**Your assignment:** Scan the entries below for the word "slow" and copy every line where it turns up.

** Provided records follows **

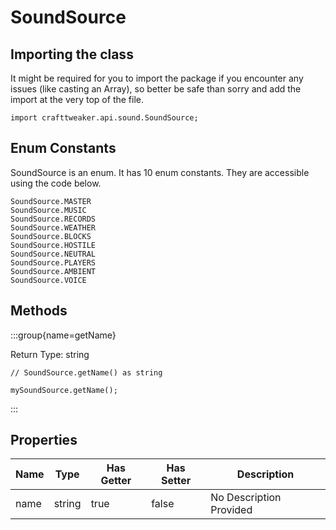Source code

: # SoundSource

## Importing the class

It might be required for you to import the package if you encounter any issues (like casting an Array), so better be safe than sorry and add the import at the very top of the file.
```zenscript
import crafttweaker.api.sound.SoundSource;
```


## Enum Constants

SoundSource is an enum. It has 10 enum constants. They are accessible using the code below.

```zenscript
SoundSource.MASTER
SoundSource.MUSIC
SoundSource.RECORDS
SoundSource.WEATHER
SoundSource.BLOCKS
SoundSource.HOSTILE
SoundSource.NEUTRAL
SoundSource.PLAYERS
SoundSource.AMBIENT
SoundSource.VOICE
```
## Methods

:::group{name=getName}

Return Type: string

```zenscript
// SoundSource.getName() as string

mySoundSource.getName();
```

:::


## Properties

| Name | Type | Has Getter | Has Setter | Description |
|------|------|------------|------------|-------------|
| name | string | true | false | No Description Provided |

** End of Provided records **
** Provided records follows **

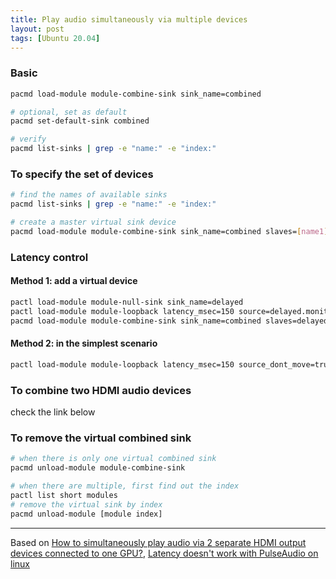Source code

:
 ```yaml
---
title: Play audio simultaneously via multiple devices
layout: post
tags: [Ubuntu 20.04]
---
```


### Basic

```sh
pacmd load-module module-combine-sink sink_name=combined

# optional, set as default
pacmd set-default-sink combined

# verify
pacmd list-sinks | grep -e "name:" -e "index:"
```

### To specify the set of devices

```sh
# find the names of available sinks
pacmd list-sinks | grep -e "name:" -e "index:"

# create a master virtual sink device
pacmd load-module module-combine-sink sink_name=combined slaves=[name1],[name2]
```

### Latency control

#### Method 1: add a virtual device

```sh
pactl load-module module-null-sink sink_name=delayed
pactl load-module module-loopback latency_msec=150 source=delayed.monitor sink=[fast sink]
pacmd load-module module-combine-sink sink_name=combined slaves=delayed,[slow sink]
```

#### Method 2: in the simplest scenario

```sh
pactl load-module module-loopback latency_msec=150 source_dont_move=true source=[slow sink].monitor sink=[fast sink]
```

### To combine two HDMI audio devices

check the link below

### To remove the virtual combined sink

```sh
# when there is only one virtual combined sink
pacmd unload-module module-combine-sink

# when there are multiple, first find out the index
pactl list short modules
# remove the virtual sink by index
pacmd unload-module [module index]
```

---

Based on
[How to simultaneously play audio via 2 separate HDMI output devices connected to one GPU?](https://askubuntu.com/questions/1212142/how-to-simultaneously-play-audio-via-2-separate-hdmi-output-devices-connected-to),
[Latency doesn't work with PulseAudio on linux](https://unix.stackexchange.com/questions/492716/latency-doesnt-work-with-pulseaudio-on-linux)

** End of Provided records **
** Provided records follows **

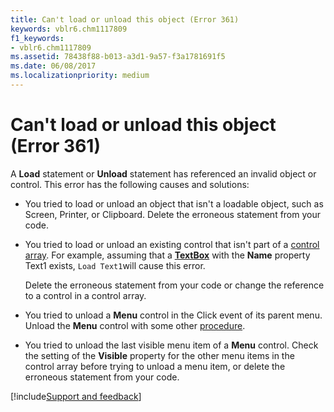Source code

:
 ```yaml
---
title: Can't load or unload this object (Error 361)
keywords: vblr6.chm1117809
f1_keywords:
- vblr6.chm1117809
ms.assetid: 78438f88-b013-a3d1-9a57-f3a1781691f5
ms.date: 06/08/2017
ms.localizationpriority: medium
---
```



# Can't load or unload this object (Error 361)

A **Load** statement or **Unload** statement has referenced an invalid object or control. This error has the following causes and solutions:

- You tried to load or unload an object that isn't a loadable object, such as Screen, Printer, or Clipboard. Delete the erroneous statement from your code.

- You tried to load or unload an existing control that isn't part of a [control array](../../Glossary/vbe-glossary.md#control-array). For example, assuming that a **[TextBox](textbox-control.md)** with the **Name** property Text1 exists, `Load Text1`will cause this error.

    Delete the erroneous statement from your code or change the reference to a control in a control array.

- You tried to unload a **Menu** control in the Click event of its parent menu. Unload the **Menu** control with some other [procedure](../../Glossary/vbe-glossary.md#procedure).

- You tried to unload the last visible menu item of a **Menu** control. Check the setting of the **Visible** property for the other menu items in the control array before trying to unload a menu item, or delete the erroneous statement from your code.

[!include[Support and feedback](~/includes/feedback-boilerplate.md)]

** End of Provided records **

**Answer space:**
pacmd load-module module-combine-sink sink_name=combined slaves=delayed,[slow sink]
pactl load-module module-loopback latency_msec=150 source_dont_move=true source=[slow sink].monitor sink=[fast sink]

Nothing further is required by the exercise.